**EXERCISE DIRECTIONS:** Give back the lines of the entries below exactly as written, from the first line to the line holding "###General Review Feedback", both included, with the pictures omitted.

*** Opening of SOURCE RECORDS ***

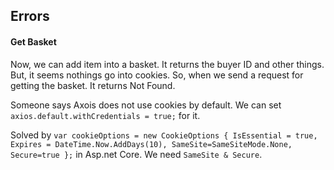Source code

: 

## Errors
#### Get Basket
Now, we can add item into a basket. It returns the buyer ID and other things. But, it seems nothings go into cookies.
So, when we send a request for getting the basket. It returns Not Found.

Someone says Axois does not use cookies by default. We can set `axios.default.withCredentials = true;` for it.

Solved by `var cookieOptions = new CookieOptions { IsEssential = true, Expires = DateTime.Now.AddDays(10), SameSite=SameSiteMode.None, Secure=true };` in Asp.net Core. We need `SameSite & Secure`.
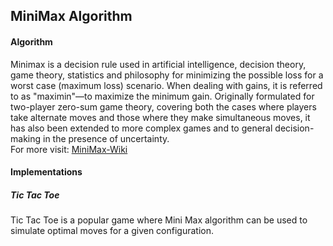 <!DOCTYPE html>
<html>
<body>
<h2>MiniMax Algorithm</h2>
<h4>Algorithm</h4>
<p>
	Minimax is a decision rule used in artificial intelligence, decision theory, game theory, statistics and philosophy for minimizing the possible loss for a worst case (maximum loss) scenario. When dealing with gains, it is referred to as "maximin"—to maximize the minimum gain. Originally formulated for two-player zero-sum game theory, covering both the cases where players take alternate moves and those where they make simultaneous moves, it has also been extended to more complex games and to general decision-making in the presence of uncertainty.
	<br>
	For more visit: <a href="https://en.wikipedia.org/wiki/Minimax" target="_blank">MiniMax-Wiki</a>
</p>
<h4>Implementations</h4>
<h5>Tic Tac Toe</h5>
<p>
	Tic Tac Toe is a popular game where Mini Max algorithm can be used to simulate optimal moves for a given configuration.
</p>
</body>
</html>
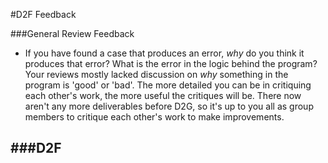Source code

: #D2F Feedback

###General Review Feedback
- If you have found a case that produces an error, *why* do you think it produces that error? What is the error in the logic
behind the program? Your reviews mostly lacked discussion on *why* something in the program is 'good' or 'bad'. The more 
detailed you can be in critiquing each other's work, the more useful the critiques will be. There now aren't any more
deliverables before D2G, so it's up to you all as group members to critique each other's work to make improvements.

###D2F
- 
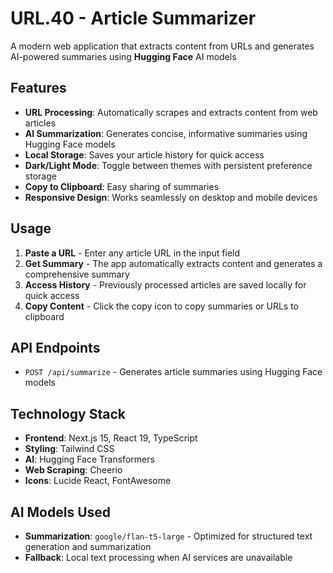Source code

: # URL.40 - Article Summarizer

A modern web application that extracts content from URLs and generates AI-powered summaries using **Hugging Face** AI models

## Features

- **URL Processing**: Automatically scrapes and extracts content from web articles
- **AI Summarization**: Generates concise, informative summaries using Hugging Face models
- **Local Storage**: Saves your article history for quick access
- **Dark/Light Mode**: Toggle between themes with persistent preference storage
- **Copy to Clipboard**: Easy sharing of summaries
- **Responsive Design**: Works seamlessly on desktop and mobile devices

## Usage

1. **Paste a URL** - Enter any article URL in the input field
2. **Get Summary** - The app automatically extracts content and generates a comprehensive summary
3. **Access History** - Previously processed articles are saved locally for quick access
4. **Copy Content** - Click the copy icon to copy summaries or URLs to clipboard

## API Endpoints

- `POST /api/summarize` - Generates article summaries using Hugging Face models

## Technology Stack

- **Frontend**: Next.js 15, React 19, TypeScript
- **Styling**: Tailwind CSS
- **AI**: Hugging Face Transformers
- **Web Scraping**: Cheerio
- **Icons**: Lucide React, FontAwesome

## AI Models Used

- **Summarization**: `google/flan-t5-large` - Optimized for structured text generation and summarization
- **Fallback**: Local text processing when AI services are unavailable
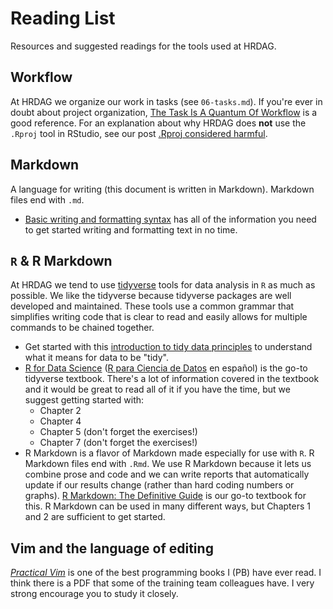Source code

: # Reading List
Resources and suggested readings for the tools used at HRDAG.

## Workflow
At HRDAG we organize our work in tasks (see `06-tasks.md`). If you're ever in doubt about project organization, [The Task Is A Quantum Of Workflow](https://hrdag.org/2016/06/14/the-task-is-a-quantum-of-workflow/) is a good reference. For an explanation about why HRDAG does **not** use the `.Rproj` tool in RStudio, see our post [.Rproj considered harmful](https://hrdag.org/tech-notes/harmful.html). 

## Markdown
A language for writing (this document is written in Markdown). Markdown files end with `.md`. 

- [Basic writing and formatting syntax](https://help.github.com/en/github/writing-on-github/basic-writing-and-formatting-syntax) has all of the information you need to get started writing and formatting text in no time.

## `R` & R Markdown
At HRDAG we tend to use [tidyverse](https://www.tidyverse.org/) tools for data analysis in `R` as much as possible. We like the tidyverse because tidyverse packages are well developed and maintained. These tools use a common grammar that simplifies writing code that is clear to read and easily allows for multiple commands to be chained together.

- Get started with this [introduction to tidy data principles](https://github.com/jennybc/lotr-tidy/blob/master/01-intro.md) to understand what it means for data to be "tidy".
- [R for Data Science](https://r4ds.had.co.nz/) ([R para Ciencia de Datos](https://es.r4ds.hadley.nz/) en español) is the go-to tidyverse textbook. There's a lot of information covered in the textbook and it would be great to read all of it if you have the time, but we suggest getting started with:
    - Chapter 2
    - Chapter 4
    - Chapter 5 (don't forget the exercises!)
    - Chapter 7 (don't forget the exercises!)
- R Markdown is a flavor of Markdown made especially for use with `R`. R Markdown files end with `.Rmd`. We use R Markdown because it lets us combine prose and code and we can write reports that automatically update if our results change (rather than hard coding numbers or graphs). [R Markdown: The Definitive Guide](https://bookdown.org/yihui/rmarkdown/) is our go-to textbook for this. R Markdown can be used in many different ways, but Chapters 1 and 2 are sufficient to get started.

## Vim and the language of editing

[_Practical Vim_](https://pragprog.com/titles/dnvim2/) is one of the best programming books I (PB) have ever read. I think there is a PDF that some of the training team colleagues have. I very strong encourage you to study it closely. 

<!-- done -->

*** Close of SOURCE RECORDS ***

**SOLUTION FOR THIS PROBLEM:**
Source code

: 

## Errors
#### Get Basket
Now, we can add item into a basket. It returns the buyer ID and other things. But, it seems nothings go into cookies.
So, when we send a request for getting the basket. It returns Not Found.

Someone says Axois does not use cookies by default. We can set `axios.default.withCredentials = true;` for it.

Solved by `var cookieOptions = new CookieOptions { IsEssential = true, Expires = DateTime.Now.AddDays(10), SameSite=SameSiteMode.None, Secure=true };` in Asp.net Core. We need `SameSite & Secure`.
 <!DOCTYPE html>
<html>
<body>
<h2>MiniMax Algorithm</h2>
<h4>Algorithm</h4>
<p>
	Minimax is a decision rule used in artificial intelligence, decision theory, game theory, statistics and philosophy for minimizing the possible loss for a worst case (maximum loss) scenario. When dealing with gains, it is referred to as "maximin"—to maximize the minimum gain. Originally formulated for two-player zero-sum game theory, covering both the cases where players take alternate moves and those where they make simultaneous moves, it has also been extended to more complex games and to general decision-making in the presence of uncertainty.
	<br>
	For more visit: <a href="https://en.wikipedia.org/wiki/Minimax" target="_blank">MiniMax-Wiki</a>
</p>
<h4>Implementations</h4>
<h5>Tic Tac Toe</h5>
<p>
	Tic Tac Toe is a popular game where Mini Max algorithm can be used to simulate optimal moves for a given configuration.
</p>
</body>
</html>
Source code

: #D2F Feedback

###General Review Feedback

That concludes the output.